Indigenous Equinox Gatherings NYC

Starting the fall season in a good way

September 17 and 18, NYU and various locations around NYC

Join Center CIRCL and community partners on September 17 and 18 for two days of activations for Indigenous presence and continuity in New York City. There will be film screenings, workshops, panels, and performances at NYU Washington Square Campus and other sites across the city. This event series also coincides with the fall equinox. The length of day and night are in balance in the days leading up to and after the autumnal equinox. 

These gatherings inaugurate Center CIRCL’s biennial theme: This City is So Indigenous. They are a chance for students, community members, artists and educators to meet again in New York City, starting a new season of study, research, struggle, and relation. Featuring autonomous sessions planned by different Indigenous groups and organizations, this two-day event will nourish the connections that will carry us through the months and years ahead. 

All events are free and open to the public. Registration for each event is required; spots are limited.
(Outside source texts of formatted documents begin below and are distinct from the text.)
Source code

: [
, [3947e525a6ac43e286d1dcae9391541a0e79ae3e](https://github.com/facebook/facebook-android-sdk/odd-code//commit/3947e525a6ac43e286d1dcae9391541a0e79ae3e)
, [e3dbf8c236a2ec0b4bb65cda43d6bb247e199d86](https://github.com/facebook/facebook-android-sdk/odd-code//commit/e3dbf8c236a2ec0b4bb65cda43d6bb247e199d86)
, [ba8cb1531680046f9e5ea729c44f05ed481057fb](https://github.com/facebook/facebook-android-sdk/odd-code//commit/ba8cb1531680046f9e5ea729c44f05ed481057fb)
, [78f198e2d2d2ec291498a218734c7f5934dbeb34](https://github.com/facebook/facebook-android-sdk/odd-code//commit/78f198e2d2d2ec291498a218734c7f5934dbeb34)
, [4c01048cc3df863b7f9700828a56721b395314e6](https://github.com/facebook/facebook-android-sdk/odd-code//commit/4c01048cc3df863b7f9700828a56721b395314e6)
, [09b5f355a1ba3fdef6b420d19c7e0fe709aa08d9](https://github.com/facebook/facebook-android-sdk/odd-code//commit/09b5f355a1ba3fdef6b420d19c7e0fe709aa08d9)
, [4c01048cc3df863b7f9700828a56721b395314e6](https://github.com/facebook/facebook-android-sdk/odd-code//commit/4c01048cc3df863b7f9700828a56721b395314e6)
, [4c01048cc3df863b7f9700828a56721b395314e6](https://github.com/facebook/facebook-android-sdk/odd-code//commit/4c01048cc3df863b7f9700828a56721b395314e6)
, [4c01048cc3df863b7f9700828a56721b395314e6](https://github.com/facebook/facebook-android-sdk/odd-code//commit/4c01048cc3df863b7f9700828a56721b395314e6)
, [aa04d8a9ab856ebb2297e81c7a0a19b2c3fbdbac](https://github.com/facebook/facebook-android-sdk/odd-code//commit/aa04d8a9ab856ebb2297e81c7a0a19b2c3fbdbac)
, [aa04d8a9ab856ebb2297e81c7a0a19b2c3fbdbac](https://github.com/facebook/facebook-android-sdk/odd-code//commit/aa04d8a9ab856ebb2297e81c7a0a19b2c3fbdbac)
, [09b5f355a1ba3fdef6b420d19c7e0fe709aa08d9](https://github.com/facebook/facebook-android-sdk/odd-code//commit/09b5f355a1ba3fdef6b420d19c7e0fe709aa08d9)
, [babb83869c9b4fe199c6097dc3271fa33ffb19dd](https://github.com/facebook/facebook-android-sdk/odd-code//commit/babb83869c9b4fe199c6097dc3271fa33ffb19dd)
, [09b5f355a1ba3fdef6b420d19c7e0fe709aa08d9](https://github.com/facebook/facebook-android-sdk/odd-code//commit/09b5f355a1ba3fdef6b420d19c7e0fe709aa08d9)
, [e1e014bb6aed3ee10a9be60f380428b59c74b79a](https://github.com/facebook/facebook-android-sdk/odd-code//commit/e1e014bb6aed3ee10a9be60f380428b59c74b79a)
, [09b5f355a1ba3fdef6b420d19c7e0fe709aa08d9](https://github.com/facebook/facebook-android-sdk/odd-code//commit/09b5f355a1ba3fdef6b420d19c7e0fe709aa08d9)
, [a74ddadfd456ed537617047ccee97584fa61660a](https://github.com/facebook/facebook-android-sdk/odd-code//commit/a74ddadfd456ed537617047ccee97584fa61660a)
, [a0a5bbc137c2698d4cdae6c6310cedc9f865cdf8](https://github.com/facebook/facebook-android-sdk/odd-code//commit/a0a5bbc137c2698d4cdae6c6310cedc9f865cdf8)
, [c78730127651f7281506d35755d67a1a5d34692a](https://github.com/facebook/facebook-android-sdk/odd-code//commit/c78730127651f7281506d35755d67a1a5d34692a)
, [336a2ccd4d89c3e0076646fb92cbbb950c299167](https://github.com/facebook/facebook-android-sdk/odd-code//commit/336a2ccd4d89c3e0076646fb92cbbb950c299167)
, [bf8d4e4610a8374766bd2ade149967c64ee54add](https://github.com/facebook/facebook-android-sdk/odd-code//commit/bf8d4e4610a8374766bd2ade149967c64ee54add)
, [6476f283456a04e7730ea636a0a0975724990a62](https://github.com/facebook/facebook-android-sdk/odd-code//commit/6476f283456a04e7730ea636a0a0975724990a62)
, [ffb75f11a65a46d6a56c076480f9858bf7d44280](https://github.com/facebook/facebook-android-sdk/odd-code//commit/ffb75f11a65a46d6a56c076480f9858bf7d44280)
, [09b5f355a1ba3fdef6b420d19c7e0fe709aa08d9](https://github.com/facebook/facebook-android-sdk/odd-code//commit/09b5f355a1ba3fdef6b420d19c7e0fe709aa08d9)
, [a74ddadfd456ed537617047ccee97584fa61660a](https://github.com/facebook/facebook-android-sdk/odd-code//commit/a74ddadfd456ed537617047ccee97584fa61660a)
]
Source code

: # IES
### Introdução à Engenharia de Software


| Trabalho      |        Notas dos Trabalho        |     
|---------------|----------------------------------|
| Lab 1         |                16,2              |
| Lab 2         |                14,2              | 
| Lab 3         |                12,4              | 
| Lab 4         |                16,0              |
Photo ID and registration for each event is required for access to NYU buildings. 

University professors are encouraged to assign undergraduate and graduate students in relevant coursework to register and attend. 


Schedule Highlights

September 17

Evening screening and discussion of Singing Back the Buffalo, a film by Tasha Hubbard

Daytime panel and performances curated by Relative Arts and First Nations Performing Arts 

Screenings of films by Indigenous students

September 18

Morning visit with Minetta Creek and speculative grammars workshop with Joseph Pierce [co-created with Jade Nixon, Postdoctoral Fellow with The Visiting Lab and Center CIRCL]

Afternoon Panel with Lenape Citizens and Center CIRCL Fellows on the Biennial Theme, This City is So Indigenous

Afternoon workshop with filmmaker Tasha Hubbard

Afternoon workshop for educators co-hosted with the Billion Oysters Project

Evening Kinstellatory Fire hosted by Emily Johnson/Catalyst + Kai Recollet with Lenape storytellers

Confirmed participating organizations, institutions, and community partners

Relative Arts, First Nations Performing Arts, Emily Johnson/Catalyst, American IndiBillion Oyster Project, Poets House, American Natural History Museum

About Center CIRCL

The purpose of the Center for Collaborative Indigenous Research with Communities and Lands (Center CIRCL) is to grow the practice, theory, and reach of Indigenous Studies and Indigenous research at New York University, and beyond. Because research can have an important role in Indigenous communities’ efforts towards justice and creating the futures they desire, Center CIRCL is dedicated to supporting communities to address their research needs. The Center is designed to be an institutional home-base for all scholars who engage in Indigenous Studies and work alongside Indigenous communities. Center CIRCL also seeks to develop pathways for Lenape scholars, teachers, artists, and writers to spend time in their work and practice in their homelands here in New York City.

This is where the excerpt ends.